Tuesday, October 13, 2009

Perfect boiled eggs

Here. With science and experiments.

7 comments:

Anonymous said...

Would there not be a diff in temp drop btw one egg and six, or is it just not big enough to matter?

Anonymous said...

Is there not a setting on the range that would hold 140 or 170? Is the reason not to do it that way is because it would just take too long?

Stephanie said...

6 eggs would be different than 1, unless the water volume is enough. He says w/r/t the soft that 1-6 eggs can be treated the same. Seems shady to me because it seems like the mass of 6 eggs, in relation to 1.5 qt of water, is substantial.

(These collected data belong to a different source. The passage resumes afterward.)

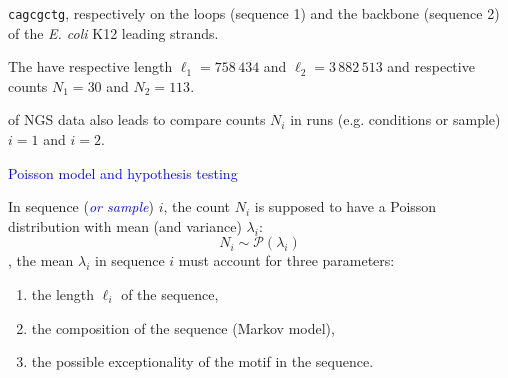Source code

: \documentclass[dvips, lscape]{foils}
\newcommand{\Pcal}{\mathcal{P}}
\newcommand{\textblue}[1]{\textcolor{blue}{#1}}
\newcommand{\section}[1]{\centerline{\Large \textblue{#1}}}
\newcommand{\subsection}[1]{\noindent{\large \textblue{#1}}}
\newcommand{\emphase}[1]{{\textblue{\sl #1}}}
\newcommand{\paragraph}[1]{\noindent {\textblue{#1}}}
\begin{document}
\paragraph{8-letter palindrome.}
{\tt cagcgctg}, respectively on the loops (sequence 1) and the
backbone (sequence 2) of the \textit{E.  coli} K12 leading strands.

The have respective length $\ell_1 = 758\,434$ and $\ell_2 =
3\,882\,513$ and respective counts $N_1 = 30$ and $N_2 = 113$.

\bigskip\bigskip
\subsection{Extension to CBME}

\paragraph{Differential analysis} of NGS data also
leads to compare counts $N_i$ in runs (e.g. conditions or sample)
$i=1$ and $i=2$.

\newpage
\section{Poisson model and hypothesis testing}

\subsection{Poisson model} \label{Sec:PoissonModel}

In sequence (\emphase{or sample}) $i$, the count $N_i$ is supposed to
have a Poisson distribution with mean (and variance) $\lambda_i$:
$$
N_i \sim \Pcal(\lambda_i)
$$
\paragraph{For motif count in sequences}, the mean $\lambda_i$ in
sequence $i$ must account for three parameters: 
\begin{enumerate}[($i$)]
\item the length $\ell_i$ of the sequence, 
\item the composition of the sequence (Markov model), 
\item the possible exceptionality of the motif in the sequence.
\end{enumerate}
\end{document}
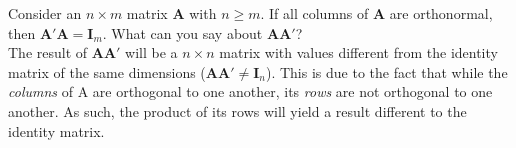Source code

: \item [3.4] Consider an $n \times m$ matrix $\mathbf{A}$
with $n \geq m$. If all columns of $\mathbf{A}$ are
orthonormal, then $\mathbf{A}' \mathbf{A} = \mathbf{I}_m$. What can you say about
$\mathbf{A}\mathbf{A}'$?\\

The result of $\mathbf{A}\mathbf{A}'$ will be a $n \times n$
matrix with values different from the identity
matrix of the same dimensions
($\mathbf{A}\mathbf{A}' \neq \mathbf{I}_n$).
This is due to the fact that while the
\emph{columns} of A are orthogonal to one another,
its \emph{rows} are not orthogonal to one another.
As such, the product of its rows will yield a result
different to the identity matrix.
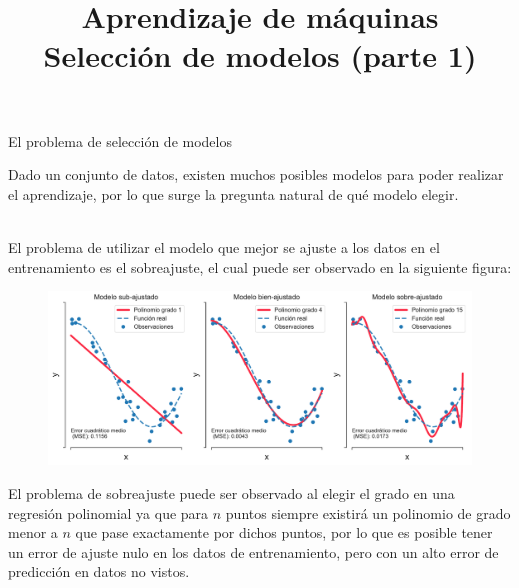 \documentclass[9pt]{beamer}
\title{\textbf{Aprendizaje de máquinas} \\ Selección de modelos (parte 1)}
\begin{document}
\begin{frame}
  \titlepage
\end{frame}

\begin{frame}{El problema de selección de modelos}

Dado un conjunto de datos, existen muchos posibles modelos para poder realizar el aprendizaje, por lo que surge la pregunta natural de qué modelo elegir. \\~\ \pause

El problema de utilizar el modelo que mejor se ajuste a los datos en el entrenamiento es el sobreajuste, el cual puede ser observado en la siguiente figura:
\begin{figure}[h!]
    \centering
    \includegraphics[width = 0.8\linewidth]{../img/cap4_ajuste.pdf}
\end{figure}\pause

El problema de sobreajuste puede ser observado al elegir el grado en una regresión polinomial ya que para $n$ puntos siempre existirá un polinomio de grado menor a $n$ que pase exactamente por dichos puntos, por lo que es posible tener un error de ajuste nulo en los datos de entrenamiento, pero con un alto error de predicción en datos no vistos.

\end{frame}
\end{document}
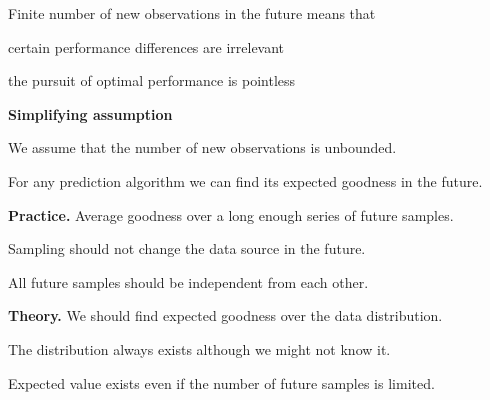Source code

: \documentclass[landscape,footrule]{foils}
\begin{document}
Finite number of new observations in the future means that
\begin{triangles}
\item certain performance differences are irrelevant
\item the pursuit of optimal performance is pointless
\end{triangles}

\vspace*{2.0cm}
\textbf{Simplifying assumption}
\begin{triangles}
\item We assume that the number of new observations is unbounded.
\end{triangles}











\enlargethispage{1cm}

For any prediction algorithm we can find its expected goodness in the future.

\textbf{Practice.} Average goodness over a long enough series of future samples.

\begin{triangles}
\item Sampling should not change the data source in the future. 
\item All future samples should be independent from each other. 
\end{triangles} 
\vspace*{2ex}

\textbf{Theory.} We should find expected goodness over the data distribution.
\begin{triangles}
\item The distribution always exists although we might not know it.  
\item Expected value exists even if the number of future samples is limited.
\end{triangles} 
\bigskip
\end{document}
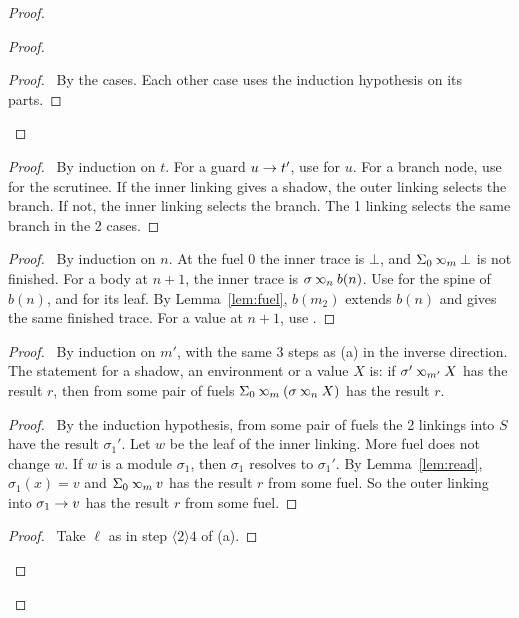 \begin{proof}
\begin{proof}
\begin{proof}
      \pf\ By the cases.
      Each other case uses the induction hypothesis on its parts.
    \end{proof}
  \end{proof}
  \begin{proof}
    \pf\ By induction on $t$.
    For a guard ${u}\rightarrow{t'}$, use  for $u$.
    For a branch node, use  for the scrutinee.
    If the inner linking gives a shadow, the outer linking selects the branch.
    If not, the inner linking selects the branch.
    The 1 linking selects the same branch in the 2 cases.
  \end{proof}
  \begin{proof}
    \pf\ By induction on $n$.
    At the fuel $0$ the inner trace is $\bot$, and $\Sigma_0\lk{m}\bot$ is not finished.
    For a body at $n+1$, the inner trace is $\sigma\lk{n}b(n)$.
    Use  for the spine of $b(n)$, and  for its leaf.
    By Lemma~\ref{lem:fuel}, $b(m_2)$ extends $b(n)$ and gives the same finished trace.
    For a value at $n+1$, use .
  \end{proof}
  \begin{proof}
    \pfsketch\ By induction on $m'$, with the same 3 steps as (a) in the inverse direction.
    The statement for a shadow, an environment or a value $X$ is:
    if $\sigma'\lk{m'}X$ has the result $r$, then from some pair of fuels $\Sigma_0\lk{m}(\sigma\lk{n}X)$ has the result $r$.
    \begin{proof}
      \pf\ By the induction hypothesis, from some pair of fuels the 2 linkings into $S$ have the result $\sigma_1'$.
      Let $w$ be the leaf of the inner linking.
      More fuel does not change $w$.
      If $w$ is a module $\sigma_1$, then $\sigma_1$ resolves to $\sigma_1'$.
      By Lemma~\ref{lem:read}, $\sigma_1(x)=v$ and $\Sigma_0\lk{m}v$ has the result $r$ from some fuel.
      So the outer linking into ${\sigma_1}\rightarrow{v}$ has the result $r$ from some fuel.
    \end{proof}
    \begin{proof}
      \pf\ Take $\ell$ as in step $\langle2\rangle4$ of (a).

\end{proof}
\end{proof}
\end{proof}

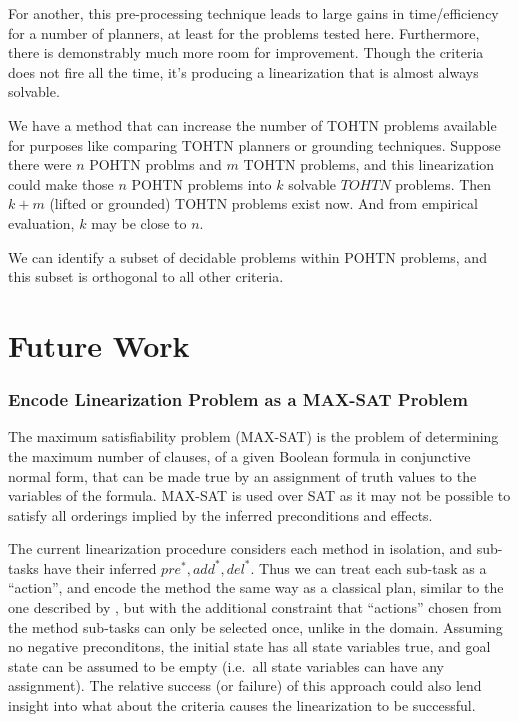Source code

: \documentclass[letterpaper]{article} %
\newcommand{\PreS} {\ensuremath{\mathit{pre^{*}}}}
\newcommand{\AddS} {\ensuremath{\mathit{add^{*}}}}
\newcommand{\DelS} {\ensuremath{\mathit{del^{*}}}}
\begin{document}
For another, this pre-processing technique leads to large gains in time/efficiency for a number of planners, at least for the problems tested here. Furthermore, there is demonstrably much more room for improvement. Though the criteria does not fire all the time, it's producing a linearization that is almost always solvable.

We have a method that can increase the number of TOHTN problems available for purposes like comparing TOHTN planners or grounding techniques. Suppose there were $n$ POHTN problms and $m$ TOHTN problems, and this linearization could make those $n$ POHTN problems into $k$ solvable $TOHTN$ problems. Then $k+m$ (lifted or grounded) TOHTN problems exist now. And from empirical evaluation, $k$ may be close to $n$.

We can identify a subset of decidable problems within POHTN problems, and this subset is orthogonal to all other criteria.


\section{Future Work}


\subsubsection{Encode Linearization Problem as a MAX-SAT Problem} 
The maximum satisfiability problem (MAX-SAT) is the problem of determining the maximum number of clauses, of a given Boolean formula in conjunctive normal form, that can be made true by an assignment of truth values to the variables of the formula. MAX-SAT is used over SAT as it may not be possible to satisfy all orderings implied by the inferred preconditions and effects.

The current linearization procedure considers each method in isolation, and sub-tasks have their inferred $\PreS, \AddS, \DelS$. Thus we can treat each sub-task as a \enquote{action}, and encode the method the same way as a classical plan, similar to the one described by \cite{RINTANEN201245}, but with the additional constraint that \enquote{actions} chosen from the method sub-tasks can only be selected once, unlike in the domain. Assuming no negative preconditons, the initial state has all state variables true, and goal state can be assumed to be empty (i.e.\ all state variables can have any assignment). The relative success (or failure) of this approach could also lend insight into what about the criteria causes the linearization to be successful.
\end{document}
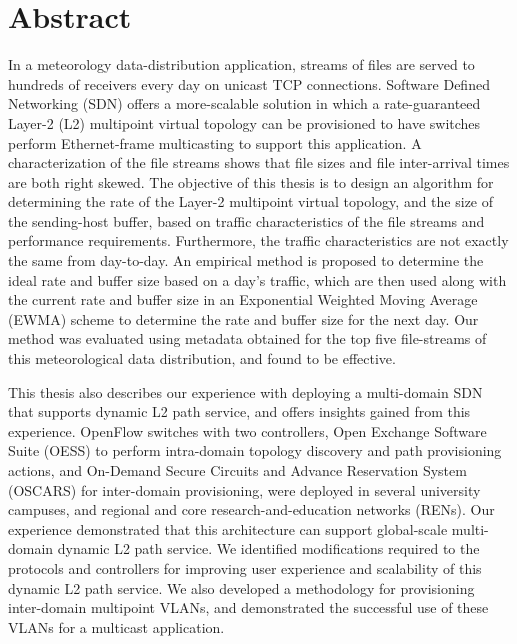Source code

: \chapter*{Abstract} 
In a meteorology data-distribution application, streams of files are served to hundreds of receivers every day on unicast TCP connections. Software Defined Networking (SDN) offers a more-scalable solution in which 
a rate-guaranteed Layer-2 (L2) multipoint virtual topology can be provisioned to have switches perform Ethernet-frame
multicasting to support this application. A characterization
of the file streams shows that file sizes and
file inter-arrival times are both right skewed.
The objective of this thesis is to design an algorithm for determining
the rate of the Layer-2 multipoint virtual topology, and the size
of the sending-host buffer, based on
traffic characteristics of the file streams and performance requirements.
Furthermore, the traffic characteristics are not exactly the same
from day-to-day. An empirical method is proposed to determine the ideal rate and buffer size based on a day's traffic, which are then used along with the current rate and buffer
size in an Exponential Weighted Moving Average (EWMA) scheme to determine the rate and buffer size for the next day. Our method was
evaluated using metadata obtained for the top five file-streams of this meteorological data distribution, and found to be effective.

This thesis also describes our experience with deploying a multi-domain SDN that supports dynamic L2 path service, and offers insights gained from this experience. OpenFlow switches with two controllers, Open Exchange Software Suite (OESS) to perform intra-domain topology discovery and path provisioning actions, and On-Demand Secure Circuits and Advance Reservation System (OSCARS) for inter-domain provisioning, were deployed in several university campuses, and regional and core research-and-education networks (RENs). Our experience demonstrated that this architecture can support global-scale multi-domain dynamic L2 path service.  We identified modifications required to the protocols and controllers for improving user experience and scalability of this dynamic L2 path service. We also developed a methodology for provisioning inter-domain multipoint VLANs, and demonstrated the successful use of these VLANs for a multicast application.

As for settings, I suppose you could do a calibration for your stove; it'd be for a given volume of water and air temp. Then you'd have a setting.

Stephanie said...

I don't think I've ever been bothered by the done-ness of a hardboiled egg. I mean, even if the yolk turns color, I've never cared.

But getting a soft boiled egg perfectly done is a cool trick.

Scooter said...

Dragging me back in with cooking. Not fair.

Theodora said...
This comment has been removed by the author.
Stephanie said...

That was my junk-mail-receiving email. So re-posting comment:

Cooking is the key?! OK. Cooking it is.